How to build your own version of Iron Man’s voice-activated assistant J.A.R.V.I.S., using ChatGPT

Jasmine Plows
7 min readJan 11, 2023
J.A.R.V.I.S., as depicted in Age of Ultron (2015)

Note: I used a Raspberry Pi for this, so this tutorial is tailored for Raspberry Pi OS systems. However, instructions should be similar/the same for macOS and Linux and should require only minor changes for Windows.

Recently, I was re-watching Iron Man and the excellent new Star Wars series Andor, and was struck by how helpful the voice-activated assistants are in these universes. Both J.A.R.V.I.S., from Iron Man, and Class 3 droids in Star Wars act as fully intelligent robotic assistants. They understand language, provide a useful function, and then perfectly articulate a response. Of course, we’ve had voice-activated virtual assistants such as Amazon’s Alexa and Apple’s Siri for about a decade now, but they each leave something to be desired. For one, they never seem to understand when you’re talking to them (I find myself yelling “ALEXA” over and over again until I get a response), and when they do, they often interpret your question incorrectly. However, their biggest limitation, in my opinion, is how infrequently they are able to actually answer questions. I’ll often have a question I want answered but Alexa will be unable to meaningfully help me answer it. Instead, she’ll bring up a google search on my phone, requiring me to pull out my phone and manually scroll through the Google search page. To me, this isn’t all that useful, and it is a far cry from what J.A.R.V.I.S. and the droids of the Star Wars universe offer.

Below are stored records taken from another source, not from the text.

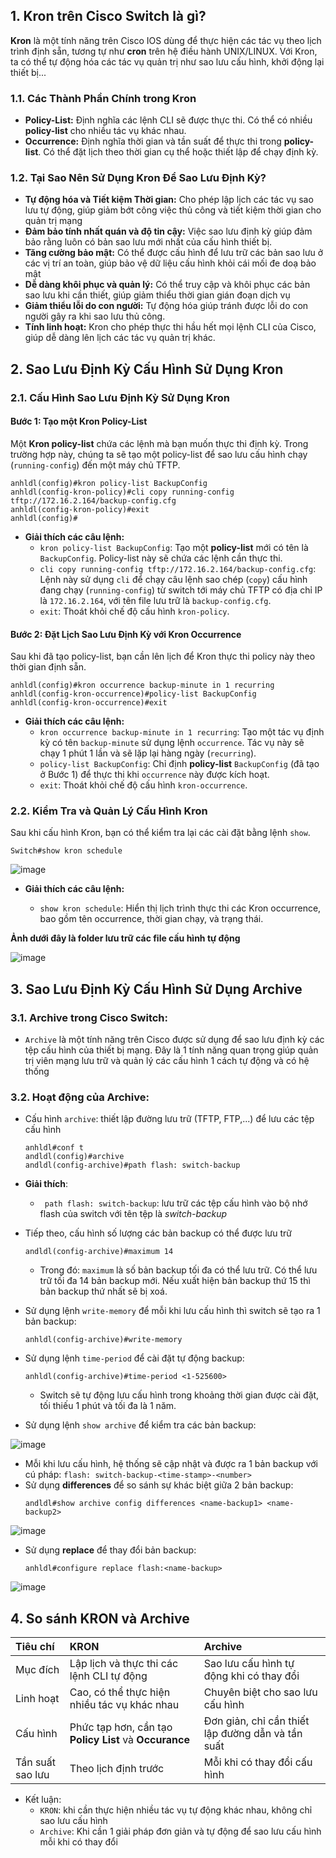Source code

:## 1. Kron trên Cisco Switch là gì?

**Kron** là một tính năng trên Cisco IOS dùng để thực hiện các tác vụ theo lịch trình định sẵn, tương tự như **cron** trên hệ điều hành UNIX/LINUX. Với Kron, ta có thể tự động hóa các tác vụ quản trị như sao lưu cấu hình, khởi động lại thiết bị...
### 1.1. Các Thành Phần Chính trong Kron

- **Policy-List:** Định nghĩa các lệnh CLI sẽ được thực thi. Có thể có nhiều **policy-list** cho nhiều tác vụ khác nhau.
- **Occurrence:** Định nghĩa thời gian và tần suất để thực thi trong **policy-list**. Có thể đặt lịch theo thời gian cụ thể hoặc thiết lập để chạy định kỳ.

### 1.2. Tại Sao Nên Sử Dụng Kron Để Sao Lưu Định Kỳ?

- **Tự động hóa và Tiết kiệm Thời gian:** Cho phép lập lịch các tác vụ sao lưu tự động, giúp giảm bớt công việc thủ công và tiết kiệm thời gian cho quản trị mạng
- **Đảm bảo tính nhất quán và độ tin cậy:** Việc sao lưu định kỳ giúp đảm bảo rằng luôn có bản sao lưu mới nhất của cấu hình thiết bị.
- **Tăng cường bảo mật:** Có thể được cấu hình để lưu trữ các bản sao lưu ở các vị trí an toàn, giúp bảo vệ dữ liệu cấu hình khỏi cái mối đe doạ bảo mật
- **Dễ dàng khôi phục và quản lý:** Có thể truy cập và khôi phục các bản sao lưu khi cần thiết, giúp giảm thiểu thời gian gián đoạn dịch vụ
- **Giảm thiểu lỗi do con người:** Tự động hóa giúp tránh được lỗi do con người gây ra khi sao lưu thủ công.
- **Tính linh hoạt:** Kron cho phép thực thi hầu hết mọi lệnh CLI của Cisco, giúp dễ dàng lên lịch các tác vụ quản trị khác.


## 2. Sao Lưu Định Kỳ Cấu Hình Sử Dụng Kron

### 2.1. Cấu Hình Sao Lưu Định Kỳ Sử Dụng Kron

#### Bước 1: Tạo một Kron Policy-List

Một **Kron policy-list** chứa các lệnh mà bạn muốn thực thi định kỳ. Trong trường hợp này, chúng ta sẽ tạo một policy-list để sao lưu cấu hình chạy (`running-config`) đến một máy chủ TFTP.

```shell
anhldl(config)#kron policy-list BackupConfig
anhldl(config-kron-policy)#cli copy running-config tftp://172.16.2.164/backup-config.cfg
anhldl(config-kron-policy)#exit
anhldl(config)#

```

- **Giải thích các câu lệnh:**
  - `kron policy-list BackupConfig`: Tạo một **policy-list** mới có tên là `BackupConfig`. Policy-list này sẽ chứa các lệnh cần thực thi.
  - `cli copy running-config tftp://172.16.2.164/backup-config.cfg`: Lệnh này sử dụng `cli` để chạy câu lệnh sao chép (`copy`) cấu hình đang chạy (`running-config`) từ switch tới máy chủ TFTP có địa chỉ IP là `172.16.2.164`, với tên file lưu trữ là `backup-config.cfg`.
  - `exit`: Thoát khỏi chế độ cấu hình `kron-policy`.

#### **Bước 2: Đặt Lịch Sao Lưu Định Kỳ với Kron Occurrence**

Sau khi đã tạo policy-list, bạn cần lên lịch để Kron thực thi policy này theo thời gian định sẵn.

```shell
anhldl(config)#kron occurrence backup-minute in 1 recurring
anhldl(config-kron-occurrence)#policy-list BackupConfig
anhldl(config-kron-occurrence)#exit

```

- **Giải thích các câu lệnh:**
  - `kron occurrence backup-minute in 1 recurring`: Tạo một tác vụ định kỳ có tên `backup-minute` sử dụng lệnh `occurrence`. Tác vụ này sẽ chạy 1 phút 1 lần và sẽ lặp lại hàng ngày (`recurring`).
  - `policy-list BackupConfig`: Chỉ định **policy-list** `BackupConfig` (đã tạo ở Bước 1) để thực thi khi `occurrence` này được kích hoạt. 
  - `exit`: Thoát khỏi chế độ cấu hình `kron-occurrence`.

### 2.2. Kiểm Tra và Quản Lý Cấu Hình Kron

Sau khi cấu hình Kron, bạn có thể kiểm tra lại các cài đặt bằng lệnh `show`.
```shell
Switch#show kron schedule
```
![image](https://github.com/user-attachments/assets/4540c4c3-cea0-44ca-ae7b-0bd66252b01b)

- **Giải thích các câu lệnh:**

  - `show kron schedule`: Hiển thị lịch trình thực thi các Kron occurrence, bao gồm tên occurrence, thời gian chạy, và trạng thái.
 
**Ảnh dưới đây là folder lưu trữ các  file cấu hình tự động**

![image](https://github.com/user-attachments/assets/1557c5f9-e37a-4662-99b0-475a0398d951)

## 3. Sao Lưu Định Kỳ Cấu Hình Sử Dụng Archive
### 3.1. Archive trong Cisco Switch: 
- `Archive` là một tính năng trên Cisco được sử dụng để sao lưu định kỳ các tệp cấu hình của thiết bị mạng. Đây là 1 tính năng quan trọng giúp quản trị viên mạng lưu trữ và quản lý các cấu hình 1 cách tự động và có hệ thống
### 3.2. Hoạt động của Archive: 
- Cấu hình `archive`: thiết lập đường lưu trữ (TFTP, FTP,...) để lưu các tệp cấu hình
  ```shell
  anhldl#conf t
  andldl(config)#archive
  andldl(config-archive)#path flash: switch-backup
  ```
- **Giải thích**:
  - ` path flash: switch-backup`: lưu trữ các tệp cấu hình vào bộ nhớ flash của switch với tên tệp là *switch-backup*
- Tiếp theo, cấu hình số lượng các bản backup có thể được lưu trữ
  ```shell
  andldl(config-archive)#maximum 14 
  ```
  - Trong đó: `maximum` là số bản backup tối đa có thể lưu trữ. Có thể lưu trữ tối đa 14 bản backup mới. Nếu xuất hiện bản backup thứ 15 thì bản backup thứ nhất sẽ bị xoá.
- Sử dụng lệnh `write-memory` để mỗi khi lưu cấu hình thì switch sẽ tạo ra 1 bản backup:
  
  ```shell
  anhldl(config-archive)#write-memory
  ```
- Sử dụng lệnh `time-period` để cài đặt tự động backup:
  
  ```shell
  anhldl(config-archive)#time-period <1-525600>
  ```
  - Switch sẽ tự động lưu cấu hình trong khoảng thời gian được cài đặt, tối thiếu 1 phút và tối đa là 1 năm.
- Sử dụng lệnh `show archive` để kiểm tra các bản backup:

![image](https://github.com/user-attachments/assets/c3f737ad-22bf-4dc9-a61a-0c4680861037)

- Mỗi khi lưu cấu hình, hệ thống sẽ cập nhật và được ra 1 bản backup với cú pháp: `flash: switch-backup-<time-stamp>-<number>`
- Sử dụng **differences** để so sánh sự khác biệt giữa 2 bản backup:
  ```shell
  andldl#show archive config differences <name-backup1> <name-backup2>
  ```
![image](https://github.com/user-attachments/assets/ea0f023a-220e-4055-8d80-41641fbea4fb)

- Sử dụng **replace** để thay đổi bản backup:
  ```
  anhldl#configure replace flash:<name-backup>
  ```
![image](https://github.com/user-attachments/assets/61e1be46-8f77-4a95-814e-d552de73ffe8)

## 4. So sánh KRON và Archive

|Tiêu chí|KRON|Archive|
|:---|:---|:---|
|Mục đích|Lập lịch và thực thi các lệnh CLI tự động|Sao lưu cấu hình tự động khi có thay đổi|
|Linh hoạt|Cao, có thể thực hiện nhiều tác vụ khác nhau|Chuyên biệt cho sao lưu cấu hình|
|Cấu hình|Phức tạp hơn, cần tạo **Policy List** và **Occurance**|Đơn giản, chỉ cần thiết lập đường dẫn và tần suất|
|Tần suất sao lưu|Theo lịch định trước|Mỗi khi có thay đổi cấu hình|

- Kết luận:
  - `KRON`: khi cần thực hiện nhiều tác vụ tự động khác nhau, không chỉ sao lưu cấu hình
  - `Archive`: Khi cần 1 giải pháp đơn giản và tự động để sao lưu cấu hình mỗi khi có thay đổi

J.A.R.V.I.S. Stands for Just A Rather Very Intelligent System

A.I.’s are getting more advanced though. Last November, OpenAI launched ChatGPT. ChatGPT stands for Generative Pre-Trained Transformer, and it is an A.I.-powered chatbot that can do all sorts of things. For starters, it can act as a search engine that answers your question in full sentences rather than requiring you to click on links, find the relevant information, and interpret it yourself. But it can also be creative, and can write its own poems, essays, and screenplays, all within seconds. Since its launch, I’ve been amazed at its functionality, and I have almost completely replaced Google Searches with it (something that Google itself has been afraid of). Any question I have, even coding questions, it answers effortlessly and within seconds. Try it for yourself, here.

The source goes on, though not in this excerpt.